Finch, emerging from a tight-knit family, recently wrote her answer to a question that she frequently receives from parents of aspiring athletes as to whether their child is good enough for a college scholarship, “Being athletic and active is a lifelong accomplishment. The value isn’t just in the uniform.” She cites the real payoff as being healthy, feeling good about yourself, gaining confidence, learning teamwork, and how to deal with failure. She places the emphasis on the scores of women that go on to have successful careers in the corporate world, become leaders, manage their time, and develop people skills.
These same truths can be said of Los Angeles Rams’ Whitworth who hails from the main street American town that is known for its Friday night lights being a generational event. The City of West Monroe might as well have been called Whit Monroe following the excitement of not only seeing one of their favorite sons endure as the oldest player in the NFL, following Tom Brady’s faux retirement, but also winning a Super Bowl late in his career.
Pastor Mark Fenn was one of many in Whitworth’s life that has been an influencer to him since youth, going on even to officiate his wedding. “Andrew was always a noticeable physical presence for his age, but the size of his heart was just as impressive. He was a regular attender at youth Bible study and worship and he influenced his friends to come as well. Andrew always showed appreciation and respect for his leaders and welcomed their investment in his life. His parents, Mike and Charlotte, raised Andrew and his sister Emily with the highest values and their lives showed it.”
There is no doubt that Oliver Wendell Holmes had it right when he said that the heart never forgets that kind of love and support of childhood. The transfer to the next generation is complete when youth of yesterday become the spectators who give the nod of approval and support to the generation of tomorrow.
To truly put it in perspective, I need look no further than my Mama who snaps my photo, still, each time I have some life accomplishment. Or, I can visit the nursing home to see my Granny, A.K.A. “The Beehive,” a local celebrity for her beehive hairdo. The Beehive was recently resting her eyes when I arrived on my way to a high school basketball playoff game. The only thing that aroused her was me requesting a gumbo with tomatoes in it. She became feisty and put me back in my place to say that tomatoes DO NOT belong in gumbo.

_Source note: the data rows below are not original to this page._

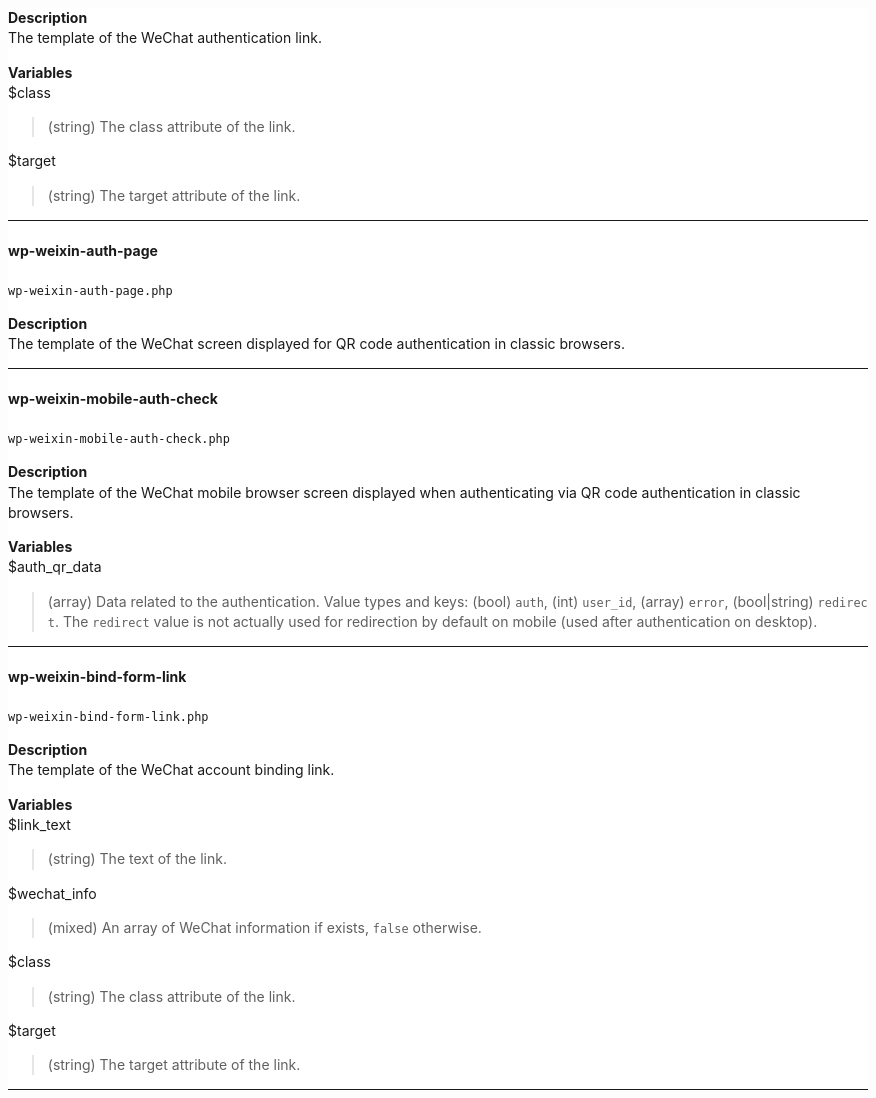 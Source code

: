 **Description**  
The template of the WeChat authentication link.  

**Variables**  
$class
> (string) The class attribute of the link.

$target
> (string) The target attribute of the link.  
___

#### wp-weixin-auth-page

```
wp-weixin-auth-page.php
```

**Description**  
The template of the WeChat screen displayed for QR code authentication in classic browsers. 
___

#### wp-weixin-mobile-auth-check

```
wp-weixin-mobile-auth-check.php
```

**Description**  
The template of the WeChat mobile browser screen displayed when authenticating via QR code authentication in classic browsers.  

**Variables**  
$auth_qr_data
> (array) Data related to the authentication. Value types and keys: (bool) `auth`, (int) `user_id`, (array) `error`, (bool|string) `redirect`. The `redirect` value is not actually used for redirection by default on mobile (used after authentication on desktop).  
___

#### wp-weixin-bind-form-link

```
wp-weixin-bind-form-link.php
```

**Description**  
The template of the WeChat account binding link.  

**Variables**  
$link_text
> (string) The text of the link.

$wechat_info
> (mixed) An array of WeChat information if exists, `false` otherwise.

$class
> (string) The class attribute of the link.

$target
> (string) The target attribute of the link.  
___
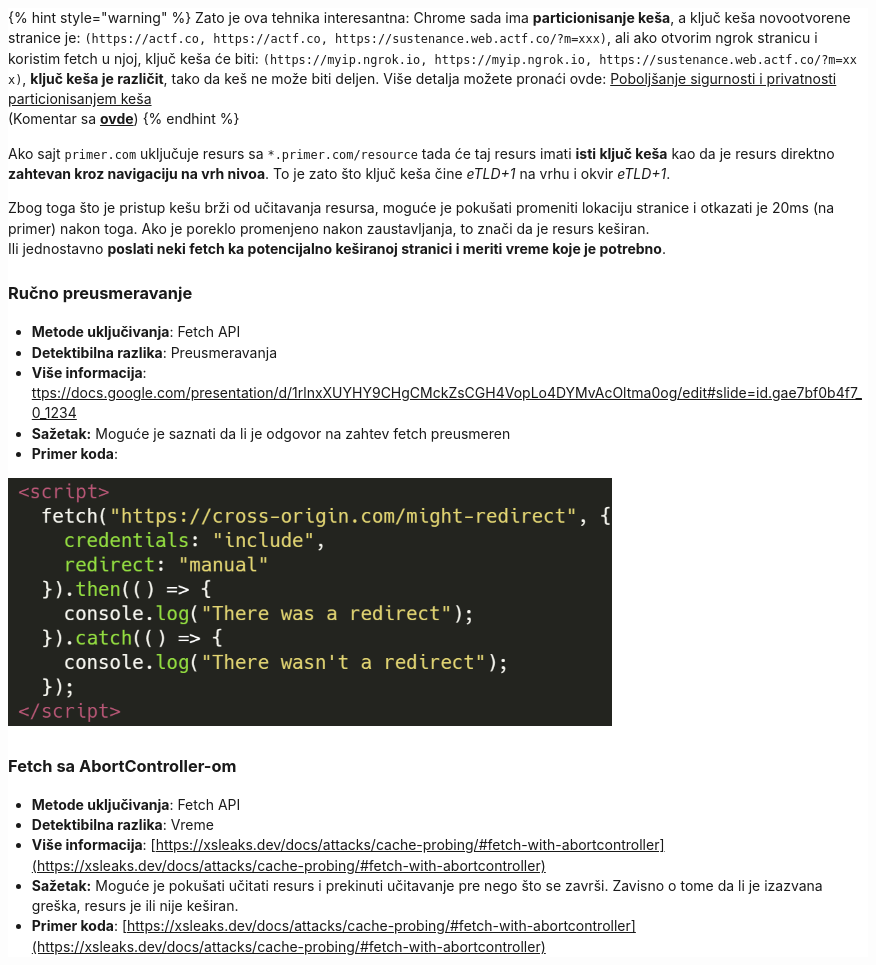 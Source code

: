 {% hint style="warning" %}
Zato je ova tehnika interesantna: Chrome sada ima **particionisanje keša**, a ključ keša novootvorene stranice je: `(https://actf.co, https://actf.co, https://sustenance.web.actf.co/?m=xxx)`, ali ako otvorim ngrok stranicu i koristim fetch u njoj, ključ keša će biti: `(https://myip.ngrok.io, https://myip.ngrok.io, https://sustenance.web.actf.co/?m=xxx)`, **ključ keša je različit**, tako da keš ne može biti deljen. Više detalja možete pronaći ovde: [Poboljšanje sigurnosti i privatnosti particionisanjem keša](https://developer.chrome.com/blog/http-cache-partitioning/)\
(Komentar sa [**ovde**](https://blog.huli.tw/2022/05/05/en/angstrom-ctf-2022-writeup-en/))
{% endhint %}

Ako sajt `primer.com` uključuje resurs sa `*.primer.com/resource` tada će taj resurs imati **isti ključ keša** kao da je resurs direktno **zahtevan kroz navigaciju na vrh nivoa**. To je zato što ključ keša čine _eTLD+1_ na vrhu i okvir _eTLD+1_.

Zbog toga što je pristup kešu brži od učitavanja resursa, moguće je pokušati promeniti lokaciju stranice i otkazati je 20ms (na primer) nakon toga. Ako je poreklo promenjeno nakon zaustavljanja, to znači da je resurs keširan.\
Ili jednostavno **poslati neki fetch ka potencijalno keširanoj stranici i meriti vreme koje je potrebno**.

### Ručno preusmeravanje <a href="#fetch-with-abortcontroller" id="fetch-with-abortcontroller"></a>

* **Metode uključivanja**: Fetch API
* **Detektibilna razlika**: Preusmeravanja
* **Više informacija**: [ttps://docs.google.com/presentation/d/1rlnxXUYHY9CHgCMckZsCGH4VopLo4DYMvAcOltma0og/edit#slide=id.gae7bf0b4f7\_0\_1234](https://docs.google.com/presentation/d/1rlnxXUYHY9CHgCMckZsCGH4VopLo4DYMvAcOltma0og/edit#slide=id.gae7bf0b4f7\_0\_1234)
* **Sažetak:** Moguće je saznati da li je odgovor na zahtev fetch preusmeren
* **Primer koda**:

![](<../../.gitbook/assets/image (652).png>)

### Fetch sa AbortController-om <a href="#fetch-with-abortcontroller" id="fetch-with-abortcontroller"></a>

* **Metode uključivanja**: Fetch API
* **Detektibilna razlika**: Vreme
* **Više informacija**: [https://xsleaks.dev/docs/attacks/cache-probing/#fetch-with-abortcontroller](https://xsleaks.dev/docs/attacks/cache-probing/#fetch-with-abortcontroller)
* **Sažetak:** Moguće je pokušati učitati resurs i prekinuti učitavanje pre nego što se završi. Zavisno o tome da li je izazvana greška, resurs je ili nije keširan.
* **Primer koda**: [https://xsleaks.dev/docs/attacks/cache-probing/#fetch-with-abortcontroller](https://xsleaks.dev/docs/attacks/cache-probing/#fetch-with-abortcontroller)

I thought of how many times Mom and Granny have been the ones behind me—Mom sweating behind the curtain or Granny making my favorite breakfast before a game. It’s because of selfless people like them that young people are able to accomplish anything in life that matters.
When I left The Beehive that day, I did more than reminisce over the nostalgia of how the hometown never changes. I am not blind to the notion that everything IS changing with each passing year. I just sat in my car in the parking lot with the door open and felt the wind. Wish I could stop it sometimes, but I know we are all just passing through like that wind, with our best hope to make life count.
If the ancient Words tell us not to remember the things of old, that God is doing a new work, and questioning whether we even perceive it, than I had to ask myself why we are also called to remember the former things, fixing them in our minds like rebels who remember things of long ago. I have come to believe the things to forget are all the stuff—the stuff that happens. The thing to remember is the God who makes the end from the beginning, who makes us a promise that His purposes will stand. Though time stops for no man, the thumbprint of the generations never fades. This is a worthy call on which we fix our sights as we press on to the prize of our forever Heavenly home. May this be our ever-fixed mark as we transition from the passing of one life to the next.